入了城,不少人和司馬青衫問候,雨幕中的南晉城,顯得有幾分蕭條。
青石板路積聚了不少的水洼。
司馬青衫帶著安妙語一路走,遇到一些熟悉的面孔,司馬青衫便會問好。
有的面孔依舊,有的卻已不在。
戰爭的殘酷,在戰后仍舊釋放著他殘忍的余威。
安妙語安靜的跟在司馬青衫的身后,不急不緩。
司馬青衫走訪了南晉城的每一個角落,這兒珍藏著他的記憶。
爾后,他帶著安妙語來到了后山,一座不算高,卻也不算矮,佇立懸崖,可看到整個南晉城城景的地方。
甚至舉目眺望,可以看到南晉城外的蒼茫戰場。
“妙語,你真不后悔入畫宗?”
司馬青衫佇立在懸崖,身上的青衫被夾雜著雨的風給吹拂著,不斷的擺動。
他輕聲問道。
跟在他身后,撐著油紙傘,披著紅氅,感受著夾雨微風的吹拂。
安妙語白皙的面龐似乎都被吹的有些通紅。
“不后悔。”
“畫宗,挺好。”
司馬青衫聞言一笑。
從書箱中取出了畫卷,陡然展開,畫卷漂浮在空中,他取了筆,安妙語便替他研好磨。
司馬青衫落筆,落筆如雨飄搖,點點墨汁暈染在畫卷上。
司馬青衫望著雨中的南晉城。
繼續提筆繪畫。
他畫的不是南晉城,而是一座簡易的小樓,在雨幕中安靜佇立的小樓,樓下有芭蕉。
畫完后。
司馬青衫,在小樓前提筆。
繪一塊匾額。
匾額上書寫四個字,畫宗墨樓。
安妙語卻只覺得眼前一亮,司馬青衫輕笑。
手一抖。
畫卷如錦繡般不斷的抖動起來,嘩啦聲響。
安妙語便發現,后山的地坪上,一棟墨色小樓安然佇立。
“從今天起,這便是我畫宗山門了。”
司馬青衫看向了安妙語。
“你可莫要嫌寒磣,畢竟…師尊我很窮。”
安妙語頓時抿嘴一笑。
“此圖收錄畫卷,今后由你保管。
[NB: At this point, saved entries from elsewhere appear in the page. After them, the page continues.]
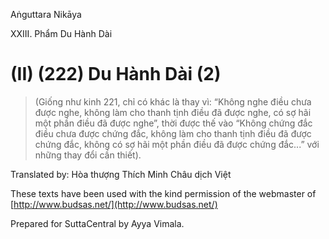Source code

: Aṅguttara Nikāya

XXIII. Phẩm Du Hành Dài

# (II) (222) Du Hành Dài (2)

> (Giống như kinh 221, chỉ có khác là thay vì: “Không nghe điều chưa được nghe, không làm cho thanh tịnh điều đã được nghe, có sợ hãi một phần điều đã được nghe”, thời được thế vào “Không chứng đắc điều chưa được chứng đắc, không làm cho thanh tịnh điều đã được chứng đắc, không có sợ hãi một phần điều đã được chứng đắc...” với những thay đổi cần thiết).

Translated by: Hòa thượng Thích Minh Châu dịch Việt

These texts have been used with the kind permission of the webmaster of [http://www.budsas.net/](http://www.budsas.net/)

Prepared for SuttaCentral by Ayya Vimala.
”
司馬青衫道。
他手一招。
墨色小樓便再度化作了畫卷,卷好后,遞給了安妙語。
安妙語接過,取出了一個布畫套,將畫卷塞入其中,背著畫,抿嘴一笑。
兩人相顧無言,下了山。
身影行走在細雨中滴答作響的青石官道上。
“師尊,接下來我們去哪里?”
“妙語啊,天下第一修行人勢力,你聽說過沒有?”
“白玉京嗎?”
“對,接下來我們就去白玉京…去那試煉塔。”
“好哦。”
北洛城外。
一望無際的遼闊雪原上,有兩道身影跋涉而來。
江漓帶著斗笠,擋住了漫天的飛雪,望著仿佛籠罩在仙氣中的北洛城,深深吸了一口氣。
這是他第一次來北洛城。
他身邊的赤練倒是對北洛城并不陌生,畢竟她曾經來過。
兩人在雪原中拉扯過長長的痕跡,很快,來到了北洛城下。
鎮守城門的羅成,看到了赤練和江漓,微微發愣,他讓人打開了城門。
江漓入城,第一次看到了北洛城中的繁榮之景。
北洛城內,車水馬龍,小販叫賣聲,食物散發的香味等等,縈繞在大街小巷之中。
江漓不禁感慨,不愧是白玉京坐鎮的一片凈土。
他注視著那高聳入云霄的巍峨白玉塔,仿佛有可怕的壓迫,讓他的心神都要震裂似的。
他有些駭然于這白玉塔。
在江漓和赤練入城的瞬間,陸番便感應到了。
陸番倒是沒有讓羅成帶江漓來湖心島,而是自顧自的喝酒,落子擺盤棋局。
江漓的到來,沒有引起任何的波瀾。
或許在外面,他是叱咤風云的軍神,但是在北洛城中,江漓并沒有什么特殊。
陸番一手撐著下巴,一手持子落棋盤。
他的身上蘊著勢。
那是棋勢。
《人間局》的擺盤,比起前兩局都要難,仿佛一局棋中下盡了人間百態似的。
一局棋擺盤結束。
陸番便倚靠在了千刃椅上。
他捧著青銅酒杯,飲著酒。
試煉塔中,眾人都在努力的修行著。
孔南飛在書寫完正氣歌后,便也踏入了試煉塔,他第五層的感悟機會還存在。
不過,孔南飛因為修行法的特殊性,所以,很大可能性會放棄衍化屬性靈氣,浩然正氣實際上便是一種屬性。
他反倒是省去了參悟屬性靈氣的過程。
因而,陸番有些期待,孔南飛是否能夠借助這次感悟的機會,沖擊天鎖境。
到底誰會成為第一位跨入天鎖境的修行人呢?
陸番還是頗為有些期待的。
倚靠著輪椅。
望著天空飄飛的雪,陸番瞇了瞇眼。
他心神一動。
眼前頓時跳出了系統面板。
視線橫移,落在了其中比較詭異的天道雷罰體驗獎勵上。
爾后,視線上挑,看到了許久不曾動用過,仿佛蒙上了一層塵灰的傳道臺。
煉氣四層了。
傳道臺…倒也可以再拉新人了。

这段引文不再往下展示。